Set down every record once more, exactly as given.

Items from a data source

* * * * *

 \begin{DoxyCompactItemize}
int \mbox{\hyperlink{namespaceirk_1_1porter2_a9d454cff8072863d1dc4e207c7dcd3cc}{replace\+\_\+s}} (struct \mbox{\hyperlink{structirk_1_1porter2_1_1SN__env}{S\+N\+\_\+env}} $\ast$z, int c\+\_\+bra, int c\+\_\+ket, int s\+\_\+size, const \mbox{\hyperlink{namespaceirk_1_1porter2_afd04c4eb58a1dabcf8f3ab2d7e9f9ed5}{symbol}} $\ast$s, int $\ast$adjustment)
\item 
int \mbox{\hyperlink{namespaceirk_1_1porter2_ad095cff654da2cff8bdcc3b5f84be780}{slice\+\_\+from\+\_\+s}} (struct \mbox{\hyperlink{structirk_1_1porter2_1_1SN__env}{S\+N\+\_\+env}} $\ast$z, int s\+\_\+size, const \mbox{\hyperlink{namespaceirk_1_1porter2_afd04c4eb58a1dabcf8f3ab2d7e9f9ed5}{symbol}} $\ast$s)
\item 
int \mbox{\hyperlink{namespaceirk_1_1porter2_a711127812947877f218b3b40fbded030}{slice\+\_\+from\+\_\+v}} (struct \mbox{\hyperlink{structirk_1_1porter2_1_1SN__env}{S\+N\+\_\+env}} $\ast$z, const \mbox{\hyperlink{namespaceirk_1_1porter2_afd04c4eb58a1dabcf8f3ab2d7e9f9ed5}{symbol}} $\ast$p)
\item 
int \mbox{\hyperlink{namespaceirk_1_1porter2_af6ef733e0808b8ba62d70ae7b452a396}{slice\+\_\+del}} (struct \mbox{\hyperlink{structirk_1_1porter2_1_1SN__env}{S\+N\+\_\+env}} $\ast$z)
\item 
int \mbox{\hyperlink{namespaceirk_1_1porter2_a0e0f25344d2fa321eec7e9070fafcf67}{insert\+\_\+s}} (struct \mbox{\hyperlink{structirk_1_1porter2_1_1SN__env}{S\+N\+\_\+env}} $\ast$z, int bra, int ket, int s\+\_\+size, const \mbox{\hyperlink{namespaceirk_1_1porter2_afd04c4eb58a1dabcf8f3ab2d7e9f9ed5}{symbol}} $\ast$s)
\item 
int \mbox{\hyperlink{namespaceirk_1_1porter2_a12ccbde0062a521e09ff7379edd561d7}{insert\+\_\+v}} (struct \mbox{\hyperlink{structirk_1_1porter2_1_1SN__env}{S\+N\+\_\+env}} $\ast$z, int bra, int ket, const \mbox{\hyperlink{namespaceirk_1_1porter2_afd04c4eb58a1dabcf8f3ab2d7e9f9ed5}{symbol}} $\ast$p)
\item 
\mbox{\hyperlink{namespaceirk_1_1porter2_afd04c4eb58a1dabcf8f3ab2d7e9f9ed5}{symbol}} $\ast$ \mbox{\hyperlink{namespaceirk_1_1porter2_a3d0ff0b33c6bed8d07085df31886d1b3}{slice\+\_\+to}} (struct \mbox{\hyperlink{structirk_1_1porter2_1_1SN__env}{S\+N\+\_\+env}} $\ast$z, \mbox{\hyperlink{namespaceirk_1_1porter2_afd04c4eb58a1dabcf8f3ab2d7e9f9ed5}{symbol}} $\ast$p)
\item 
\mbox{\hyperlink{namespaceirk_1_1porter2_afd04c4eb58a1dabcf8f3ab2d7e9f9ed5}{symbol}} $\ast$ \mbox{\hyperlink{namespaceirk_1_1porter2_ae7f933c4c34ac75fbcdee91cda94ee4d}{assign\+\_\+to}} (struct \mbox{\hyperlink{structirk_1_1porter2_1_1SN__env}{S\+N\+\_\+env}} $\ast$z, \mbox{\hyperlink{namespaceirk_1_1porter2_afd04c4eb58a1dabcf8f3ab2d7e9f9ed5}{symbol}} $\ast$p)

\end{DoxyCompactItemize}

* * * * *

▸ **RESPONSE BOX**
 \begin{DoxyCompactItemize}
int \mbox{\hyperlink{namespaceirk_1_1porter2_a9d454cff8072863d1dc4e207c7dcd3cc}{replace\+\_\+s}} (struct \mbox{\hyperlink{structirk_1_1porter2_1_1SN__env}{S\+N\+\_\+env}} $\ast$z, int c\+\_\+bra, int c\+\_\+ket, int s\+\_\+size, const \mbox{\hyperlink{namespaceirk_1_1porter2_afd04c4eb58a1dabcf8f3ab2d7e9f9ed5}{symbol}} $\ast$s, int $\ast$adjustment)
\item 
int \mbox{\hyperlink{namespaceirk_1_1porter2_ad095cff654da2cff8bdcc3b5f84be780}{slice\+\_\+from\+\_\+s}} (struct \mbox{\hyperlink{structirk_1_1porter2_1_1SN__env}{S\+N\+\_\+env}} $\ast$z, int s\+\_\+size, const \mbox{\hyperlink{namespaceirk_1_1porter2_afd04c4eb58a1dabcf8f3ab2d7e9f9ed5}{symbol}} $\ast$s)
\item 
int \mbox{\hyperlink{namespaceirk_1_1porter2_a711127812947877f218b3b40fbded030}{slice\+\_\+from\+\_\+v}} (struct \mbox{\hyperlink{structirk_1_1porter2_1_1SN__env}{S\+N\+\_\+env}} $\ast$z, const \mbox{\hyperlink{namespaceirk_1_1porter2_afd04c4eb58a1dabcf8f3ab2d7e9f9ed5}{symbol}} $\ast$p)
\item 
int \mbox{\hyperlink{namespaceirk_1_1porter2_af6ef733e0808b8ba62d70ae7b452a396}{slice\+\_\+del}} (struct \mbox{\hyperlink{structirk_1_1porter2_1_1SN__env}{S\+N\+\_\+env}} $\ast$z)
\item 
int \mbox{\hyperlink{namespaceirk_1_1porter2_a0e0f25344d2fa321eec7e9070fafcf67}{insert\+\_\+s}} (struct \mbox{\hyperlink{structirk_1_1porter2_1_1SN__env}{S\+N\+\_\+env}} $\ast$z, int bra, int ket, int s\+\_\+size, const \mbox{\hyperlink{namespaceirk_1_1porter2_afd04c4eb58a1dabcf8f3ab2d7e9f9ed5}{symbol}} $\ast$s)
\item 
int \mbox{\hyperlink{namespaceirk_1_1porter2_a12ccbde0062a521e09ff7379edd561d7}{insert\+\_\+v}} (struct \mbox{\hyperlink{structirk_1_1porter2_1_1SN__env}{S\+N\+\_\+env}} $\ast$z, int bra, int ket, const \mbox{\hyperlink{namespaceirk_1_1porter2_afd04c4eb58a1dabcf8f3ab2d7e9f9ed5}{symbol}} $\ast$p)
\item 
\mbox{\hyperlink{namespaceirk_1_1porter2_afd04c4eb58a1dabcf8f3ab2d7e9f9ed5}{symbol}} $\ast$ \mbox{\hyperlink{namespaceirk_1_1porter2_a3d0ff0b33c6bed8d07085df31886d1b3}{slice\+\_\+to}} (struct \mbox{\hyperlink{structirk_1_1porter2_1_1SN__env}{S\+N\+\_\+env}} $\ast$z, \mbox{\hyperlink{namespaceirk_1_1porter2_afd04c4eb58a1dabcf8f3ab2d7e9f9ed5}{symbol}} $\ast$p)
\item 
\mbox{\hyperlink{namespaceirk_1_1porter2_afd04c4eb58a1dabcf8f3ab2d7e9f9ed5}{symbol}} $\ast$ \mbox{\hyperlink{namespaceirk_1_1porter2_ae7f933c4c34ac75fbcdee91cda94ee4d}{assign\+\_\+to}} (struct \mbox{\hyperlink{structirk_1_1porter2_1_1SN__env}{S\+N\+\_\+env}} $\ast$z, \mbox{\hyperlink{namespaceirk_1_1porter2_afd04c4eb58a1dabcf8f3ab2d7e9f9ed5}{symbol}} $\ast$p)

\end{DoxyCompactItemize}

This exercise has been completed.